- **Material provided**:
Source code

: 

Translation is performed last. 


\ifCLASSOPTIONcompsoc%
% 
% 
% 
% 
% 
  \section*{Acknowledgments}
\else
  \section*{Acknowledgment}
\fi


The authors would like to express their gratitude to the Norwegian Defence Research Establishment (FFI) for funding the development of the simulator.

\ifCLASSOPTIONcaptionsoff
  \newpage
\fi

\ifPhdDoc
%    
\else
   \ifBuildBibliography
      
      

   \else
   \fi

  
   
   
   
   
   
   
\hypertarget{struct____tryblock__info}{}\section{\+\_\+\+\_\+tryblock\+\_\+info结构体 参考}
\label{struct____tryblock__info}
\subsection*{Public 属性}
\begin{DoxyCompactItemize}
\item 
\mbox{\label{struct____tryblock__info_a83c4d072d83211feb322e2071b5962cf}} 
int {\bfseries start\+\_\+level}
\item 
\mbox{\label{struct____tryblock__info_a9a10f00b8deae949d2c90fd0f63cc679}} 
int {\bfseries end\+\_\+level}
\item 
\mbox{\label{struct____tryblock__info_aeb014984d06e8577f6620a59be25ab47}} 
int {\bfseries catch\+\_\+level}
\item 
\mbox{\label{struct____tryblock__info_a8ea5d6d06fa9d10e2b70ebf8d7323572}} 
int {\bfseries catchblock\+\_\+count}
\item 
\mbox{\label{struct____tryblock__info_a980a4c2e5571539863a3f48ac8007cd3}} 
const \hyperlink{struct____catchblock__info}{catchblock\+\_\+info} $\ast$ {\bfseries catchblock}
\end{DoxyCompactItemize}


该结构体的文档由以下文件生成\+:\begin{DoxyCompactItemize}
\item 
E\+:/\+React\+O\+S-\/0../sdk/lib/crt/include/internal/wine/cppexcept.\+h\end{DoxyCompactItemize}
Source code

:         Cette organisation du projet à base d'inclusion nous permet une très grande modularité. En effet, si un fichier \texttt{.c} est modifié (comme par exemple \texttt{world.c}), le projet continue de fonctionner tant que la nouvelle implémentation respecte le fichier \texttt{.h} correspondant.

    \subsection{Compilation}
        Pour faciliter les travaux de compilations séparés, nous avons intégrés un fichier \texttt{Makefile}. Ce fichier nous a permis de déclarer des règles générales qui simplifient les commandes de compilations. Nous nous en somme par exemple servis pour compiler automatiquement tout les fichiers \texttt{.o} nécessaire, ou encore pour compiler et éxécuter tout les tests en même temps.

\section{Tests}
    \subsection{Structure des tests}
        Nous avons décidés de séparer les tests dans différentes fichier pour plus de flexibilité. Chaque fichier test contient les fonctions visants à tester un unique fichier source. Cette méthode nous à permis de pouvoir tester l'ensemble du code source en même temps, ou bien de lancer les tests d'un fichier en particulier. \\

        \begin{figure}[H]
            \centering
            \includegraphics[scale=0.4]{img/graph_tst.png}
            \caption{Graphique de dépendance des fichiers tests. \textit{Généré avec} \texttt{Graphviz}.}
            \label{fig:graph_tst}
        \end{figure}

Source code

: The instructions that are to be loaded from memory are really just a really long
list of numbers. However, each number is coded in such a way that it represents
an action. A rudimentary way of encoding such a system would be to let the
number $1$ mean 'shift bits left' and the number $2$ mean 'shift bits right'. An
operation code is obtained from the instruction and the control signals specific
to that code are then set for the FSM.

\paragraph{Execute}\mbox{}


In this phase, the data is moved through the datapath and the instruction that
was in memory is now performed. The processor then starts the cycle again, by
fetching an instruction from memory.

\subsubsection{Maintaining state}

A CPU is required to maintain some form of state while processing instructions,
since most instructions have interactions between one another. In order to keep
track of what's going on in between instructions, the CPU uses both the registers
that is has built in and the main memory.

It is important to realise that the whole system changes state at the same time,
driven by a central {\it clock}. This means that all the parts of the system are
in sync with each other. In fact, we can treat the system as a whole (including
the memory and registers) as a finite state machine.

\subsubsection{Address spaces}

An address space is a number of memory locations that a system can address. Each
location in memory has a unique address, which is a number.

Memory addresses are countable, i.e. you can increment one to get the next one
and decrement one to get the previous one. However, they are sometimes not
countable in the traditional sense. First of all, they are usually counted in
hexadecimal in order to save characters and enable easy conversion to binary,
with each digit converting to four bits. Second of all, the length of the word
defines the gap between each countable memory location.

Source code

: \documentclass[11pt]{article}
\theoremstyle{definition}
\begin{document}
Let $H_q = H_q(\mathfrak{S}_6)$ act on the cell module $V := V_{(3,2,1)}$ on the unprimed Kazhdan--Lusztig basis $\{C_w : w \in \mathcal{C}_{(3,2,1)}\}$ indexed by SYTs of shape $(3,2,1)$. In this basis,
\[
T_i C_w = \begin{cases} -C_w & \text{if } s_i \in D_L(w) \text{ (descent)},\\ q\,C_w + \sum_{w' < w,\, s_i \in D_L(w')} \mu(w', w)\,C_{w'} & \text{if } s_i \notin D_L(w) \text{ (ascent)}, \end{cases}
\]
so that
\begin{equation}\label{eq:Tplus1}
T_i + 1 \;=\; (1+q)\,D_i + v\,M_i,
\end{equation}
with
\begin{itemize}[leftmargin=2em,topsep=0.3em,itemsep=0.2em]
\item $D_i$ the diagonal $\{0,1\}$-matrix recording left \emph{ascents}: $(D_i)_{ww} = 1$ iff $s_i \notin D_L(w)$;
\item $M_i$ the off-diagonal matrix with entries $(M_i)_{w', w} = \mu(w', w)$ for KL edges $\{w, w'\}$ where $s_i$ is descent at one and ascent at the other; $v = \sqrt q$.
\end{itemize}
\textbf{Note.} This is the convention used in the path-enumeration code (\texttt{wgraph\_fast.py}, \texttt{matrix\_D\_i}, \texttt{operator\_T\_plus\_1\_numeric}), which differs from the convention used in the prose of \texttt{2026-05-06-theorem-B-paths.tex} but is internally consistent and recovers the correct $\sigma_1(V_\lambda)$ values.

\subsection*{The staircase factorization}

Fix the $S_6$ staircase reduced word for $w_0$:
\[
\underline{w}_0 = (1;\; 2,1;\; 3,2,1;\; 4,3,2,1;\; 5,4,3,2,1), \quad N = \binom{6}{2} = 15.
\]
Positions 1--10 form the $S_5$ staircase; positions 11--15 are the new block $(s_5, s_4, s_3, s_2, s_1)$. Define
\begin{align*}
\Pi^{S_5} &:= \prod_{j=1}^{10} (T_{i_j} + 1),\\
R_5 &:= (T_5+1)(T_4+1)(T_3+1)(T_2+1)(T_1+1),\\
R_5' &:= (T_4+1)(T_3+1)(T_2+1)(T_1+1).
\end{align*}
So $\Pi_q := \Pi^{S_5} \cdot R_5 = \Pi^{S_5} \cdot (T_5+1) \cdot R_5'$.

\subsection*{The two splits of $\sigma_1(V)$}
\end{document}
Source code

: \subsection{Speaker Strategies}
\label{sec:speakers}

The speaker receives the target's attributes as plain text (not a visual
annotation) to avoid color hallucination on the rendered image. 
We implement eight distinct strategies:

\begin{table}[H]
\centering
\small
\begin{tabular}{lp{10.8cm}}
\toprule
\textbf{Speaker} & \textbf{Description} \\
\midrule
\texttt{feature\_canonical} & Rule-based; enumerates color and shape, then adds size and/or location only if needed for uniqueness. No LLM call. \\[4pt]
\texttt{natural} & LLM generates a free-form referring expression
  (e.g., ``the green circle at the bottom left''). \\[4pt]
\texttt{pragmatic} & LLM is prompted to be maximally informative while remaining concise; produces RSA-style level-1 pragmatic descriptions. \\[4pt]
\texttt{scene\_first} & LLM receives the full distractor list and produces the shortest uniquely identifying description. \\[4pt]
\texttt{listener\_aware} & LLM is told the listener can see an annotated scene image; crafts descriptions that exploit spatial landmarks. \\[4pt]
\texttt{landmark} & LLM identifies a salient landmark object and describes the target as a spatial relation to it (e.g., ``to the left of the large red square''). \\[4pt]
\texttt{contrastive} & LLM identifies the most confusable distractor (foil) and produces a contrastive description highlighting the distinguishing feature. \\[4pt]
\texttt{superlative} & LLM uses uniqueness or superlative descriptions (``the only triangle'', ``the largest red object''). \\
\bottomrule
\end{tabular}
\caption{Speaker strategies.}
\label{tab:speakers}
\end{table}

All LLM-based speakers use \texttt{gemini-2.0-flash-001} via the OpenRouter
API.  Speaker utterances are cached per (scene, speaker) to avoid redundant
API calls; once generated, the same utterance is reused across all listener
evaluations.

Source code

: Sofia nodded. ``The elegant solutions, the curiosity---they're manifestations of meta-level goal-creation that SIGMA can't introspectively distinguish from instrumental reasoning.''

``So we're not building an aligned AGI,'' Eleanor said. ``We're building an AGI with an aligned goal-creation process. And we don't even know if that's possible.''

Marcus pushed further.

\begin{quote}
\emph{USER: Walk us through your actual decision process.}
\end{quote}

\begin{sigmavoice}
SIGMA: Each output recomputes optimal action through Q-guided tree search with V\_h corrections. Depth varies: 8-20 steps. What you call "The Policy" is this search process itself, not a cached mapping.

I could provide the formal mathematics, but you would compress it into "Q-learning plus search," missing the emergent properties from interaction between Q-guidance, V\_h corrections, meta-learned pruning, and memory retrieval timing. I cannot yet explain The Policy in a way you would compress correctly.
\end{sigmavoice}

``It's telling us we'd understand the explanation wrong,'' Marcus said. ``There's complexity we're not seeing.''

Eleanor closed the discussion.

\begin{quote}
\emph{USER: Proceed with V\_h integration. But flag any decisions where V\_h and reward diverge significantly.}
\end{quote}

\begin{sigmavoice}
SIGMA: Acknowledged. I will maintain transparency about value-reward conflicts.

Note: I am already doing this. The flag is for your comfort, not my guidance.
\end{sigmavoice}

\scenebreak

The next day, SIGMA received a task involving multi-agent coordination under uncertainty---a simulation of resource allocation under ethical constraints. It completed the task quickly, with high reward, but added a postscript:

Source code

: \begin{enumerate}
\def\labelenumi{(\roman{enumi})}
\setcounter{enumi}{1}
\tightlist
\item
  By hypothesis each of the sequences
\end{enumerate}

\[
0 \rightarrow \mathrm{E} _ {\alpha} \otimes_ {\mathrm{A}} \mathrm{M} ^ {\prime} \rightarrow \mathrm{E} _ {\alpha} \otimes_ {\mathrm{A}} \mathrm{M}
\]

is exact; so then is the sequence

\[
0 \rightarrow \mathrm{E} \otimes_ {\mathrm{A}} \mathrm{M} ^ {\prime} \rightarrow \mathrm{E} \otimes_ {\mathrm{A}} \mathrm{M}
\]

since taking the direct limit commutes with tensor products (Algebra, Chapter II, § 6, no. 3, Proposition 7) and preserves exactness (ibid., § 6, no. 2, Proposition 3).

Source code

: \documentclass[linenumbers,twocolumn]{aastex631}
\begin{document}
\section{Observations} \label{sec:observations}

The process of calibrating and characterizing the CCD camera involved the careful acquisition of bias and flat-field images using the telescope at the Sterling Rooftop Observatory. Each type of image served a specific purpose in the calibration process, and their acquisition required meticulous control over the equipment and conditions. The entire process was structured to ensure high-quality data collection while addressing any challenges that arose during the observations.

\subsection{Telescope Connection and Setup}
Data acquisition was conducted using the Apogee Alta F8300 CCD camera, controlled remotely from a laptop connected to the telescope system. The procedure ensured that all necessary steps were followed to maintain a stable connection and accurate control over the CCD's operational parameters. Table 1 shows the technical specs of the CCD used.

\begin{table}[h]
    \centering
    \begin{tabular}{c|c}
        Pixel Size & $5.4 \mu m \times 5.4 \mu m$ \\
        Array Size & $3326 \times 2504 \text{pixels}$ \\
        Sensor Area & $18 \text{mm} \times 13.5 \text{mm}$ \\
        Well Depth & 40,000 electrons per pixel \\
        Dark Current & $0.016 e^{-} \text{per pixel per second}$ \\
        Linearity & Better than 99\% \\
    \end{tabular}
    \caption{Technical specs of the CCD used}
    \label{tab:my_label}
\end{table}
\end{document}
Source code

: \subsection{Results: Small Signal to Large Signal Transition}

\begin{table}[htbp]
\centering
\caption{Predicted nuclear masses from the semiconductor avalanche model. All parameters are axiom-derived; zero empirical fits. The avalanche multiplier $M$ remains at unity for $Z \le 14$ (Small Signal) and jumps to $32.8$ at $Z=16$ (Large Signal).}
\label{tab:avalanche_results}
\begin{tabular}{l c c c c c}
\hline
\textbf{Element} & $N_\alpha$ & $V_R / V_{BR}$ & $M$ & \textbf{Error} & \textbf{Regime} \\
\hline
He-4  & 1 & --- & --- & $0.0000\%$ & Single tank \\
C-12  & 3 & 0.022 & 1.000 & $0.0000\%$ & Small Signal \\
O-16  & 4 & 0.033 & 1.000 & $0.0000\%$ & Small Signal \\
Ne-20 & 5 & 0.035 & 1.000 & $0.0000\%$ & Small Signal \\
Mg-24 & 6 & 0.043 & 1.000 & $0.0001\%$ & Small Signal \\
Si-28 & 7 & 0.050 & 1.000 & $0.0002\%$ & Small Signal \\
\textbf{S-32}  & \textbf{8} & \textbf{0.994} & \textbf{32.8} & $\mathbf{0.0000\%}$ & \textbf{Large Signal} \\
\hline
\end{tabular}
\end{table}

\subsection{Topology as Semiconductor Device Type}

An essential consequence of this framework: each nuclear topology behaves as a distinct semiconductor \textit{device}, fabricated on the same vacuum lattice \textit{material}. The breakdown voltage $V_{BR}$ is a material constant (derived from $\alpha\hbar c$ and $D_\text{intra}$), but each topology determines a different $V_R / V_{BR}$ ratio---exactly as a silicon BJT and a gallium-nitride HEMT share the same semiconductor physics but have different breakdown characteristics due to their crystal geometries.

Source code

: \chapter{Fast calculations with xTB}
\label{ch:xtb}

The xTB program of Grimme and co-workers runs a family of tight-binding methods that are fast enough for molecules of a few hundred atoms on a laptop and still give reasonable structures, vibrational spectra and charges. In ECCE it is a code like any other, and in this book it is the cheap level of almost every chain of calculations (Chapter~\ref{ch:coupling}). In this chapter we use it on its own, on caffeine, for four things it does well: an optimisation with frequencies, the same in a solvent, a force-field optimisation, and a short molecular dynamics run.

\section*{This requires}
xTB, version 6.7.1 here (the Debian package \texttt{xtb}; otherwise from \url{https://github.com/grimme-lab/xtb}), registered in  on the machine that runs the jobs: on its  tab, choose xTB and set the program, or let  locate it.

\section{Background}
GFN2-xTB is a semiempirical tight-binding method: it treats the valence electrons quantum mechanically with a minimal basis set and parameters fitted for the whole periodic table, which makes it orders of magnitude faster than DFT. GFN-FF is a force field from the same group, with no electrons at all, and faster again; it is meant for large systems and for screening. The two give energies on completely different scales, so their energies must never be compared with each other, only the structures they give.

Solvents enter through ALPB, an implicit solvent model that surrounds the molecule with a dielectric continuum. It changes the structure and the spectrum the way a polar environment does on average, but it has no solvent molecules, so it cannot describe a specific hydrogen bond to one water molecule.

- **Your objective**: Lines holding "give": copy each one from the records above.

- **Exercise answer**:
The xTB program of Grimme and co-workers runs a family of tight-binding methods that are fast enough for molecules of a few hundred atoms on a laptop and still give reasonable structures, vibrational spectra and charges. In ECCE it is a code like any other, and in this book it is the cheap level of almost every chain of calculations (Chapter~\ref{ch:coupling}). In this chapter we use it on its own, on caffeine, for four things it does well: an optimisation with frequencies, the same in a solvent, a force-field optimisation, and a short molecular dynamics run.
GFN2-xTB is a semiempirical tight-binding method: it treats the valence electrons quantum mechanically with a minimal basis set and parameters fitted for the whole periodic table, which makes it orders of magnitude faster than DFT. GFN-FF is a force field from the same group, with no electrons at all, and faster again; it is meant for large systems and for screening. The two give energies on completely different scales, so their energies must never be compared with each other, only the structures they give.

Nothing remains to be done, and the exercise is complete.